» **Aim of the task**
Print each entry below precisely as it reads.

» **Saved data entries**
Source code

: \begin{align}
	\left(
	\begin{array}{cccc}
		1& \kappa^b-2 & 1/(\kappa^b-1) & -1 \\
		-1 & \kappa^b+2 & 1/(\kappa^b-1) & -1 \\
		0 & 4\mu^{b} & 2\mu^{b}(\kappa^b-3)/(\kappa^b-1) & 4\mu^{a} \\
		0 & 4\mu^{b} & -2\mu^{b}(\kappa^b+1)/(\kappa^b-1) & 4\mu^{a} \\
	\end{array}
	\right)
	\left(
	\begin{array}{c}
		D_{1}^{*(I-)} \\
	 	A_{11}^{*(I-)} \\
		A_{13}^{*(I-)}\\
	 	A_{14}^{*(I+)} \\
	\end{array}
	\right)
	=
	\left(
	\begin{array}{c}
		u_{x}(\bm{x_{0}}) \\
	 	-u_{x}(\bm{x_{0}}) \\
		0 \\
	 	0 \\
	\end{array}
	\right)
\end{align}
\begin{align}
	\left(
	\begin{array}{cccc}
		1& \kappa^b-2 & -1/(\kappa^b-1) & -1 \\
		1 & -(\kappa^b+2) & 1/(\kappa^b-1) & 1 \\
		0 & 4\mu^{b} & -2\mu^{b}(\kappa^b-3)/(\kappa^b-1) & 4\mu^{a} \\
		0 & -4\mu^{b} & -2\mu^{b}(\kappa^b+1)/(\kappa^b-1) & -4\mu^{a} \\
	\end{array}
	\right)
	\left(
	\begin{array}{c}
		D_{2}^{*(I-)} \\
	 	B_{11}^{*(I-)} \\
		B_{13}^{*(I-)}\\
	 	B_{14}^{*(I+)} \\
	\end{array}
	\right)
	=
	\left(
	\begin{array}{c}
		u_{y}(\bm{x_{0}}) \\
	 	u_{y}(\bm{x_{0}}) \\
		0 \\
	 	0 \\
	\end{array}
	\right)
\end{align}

» **Response to the exercise**
Source code

: \begin{align}
	\left(
	\begin{array}{cccc}
		1& \kappa^b-2 & 1/(\kappa^b-1) & -1 \\
		-1 & \kappa^b+2 & 1/(\kappa^b-1) & -1 \\
		0 & 4\mu^{b} & 2\mu^{b}(\kappa^b-3)/(\kappa^b-1) & 4\mu^{a} \\
		0 & 4\mu^{b} & -2\mu^{b}(\kappa^b+1)/(\kappa^b-1) & 4\mu^{a} \\
	\end{array}
	\right)
	\left(
	\begin{array}{c}
		D_{1}^{*(I-)} \\
	 	A_{11}^{*(I-)} \\
		A_{13}^{*(I-)}\\
	 	A_{14}^{*(I+)} \\
	\end{array}
	\right)
	=
	\left(
	\begin{array}{c}
		u_{x}(\bm{x_{0}}) \\
	 	-u_{x}(\bm{x_{0}}) \\
		0 \\
	 	0 \\
	\end{array}
	\right)
\end{align}
\begin{align}
	\left(
	\begin{array}{cccc}
		1& \kappa^b-2 & -1/(\kappa^b-1) & -1 \\
		1 & -(\kappa^b+2) & 1/(\kappa^b-1) & 1 \\
		0 & 4\mu^{b} & -2\mu^{b}(\kappa^b-3)/(\kappa^b-1) & 4\mu^{a} \\
		0 & -4\mu^{b} & -2\mu^{b}(\kappa^b+1)/(\kappa^b-1) & -4\mu^{a} \\
	\end{array}
	\right)
	\left(
	\begin{array}{c}
		D_{2}^{*(I-)} \\
	 	B_{11}^{*(I-)} \\
		B_{13}^{*(I-)}\\
	 	B_{14}^{*(I+)} \\
	\end{array}
	\right)
	=
	\left(
	\begin{array}{c}
		u_{y}(\bm{x_{0}}) \\
	 	u_{y}(\bm{x_{0}}) \\
		0 \\
	 	0 \\
	\end{array}
	\right)
\end{align}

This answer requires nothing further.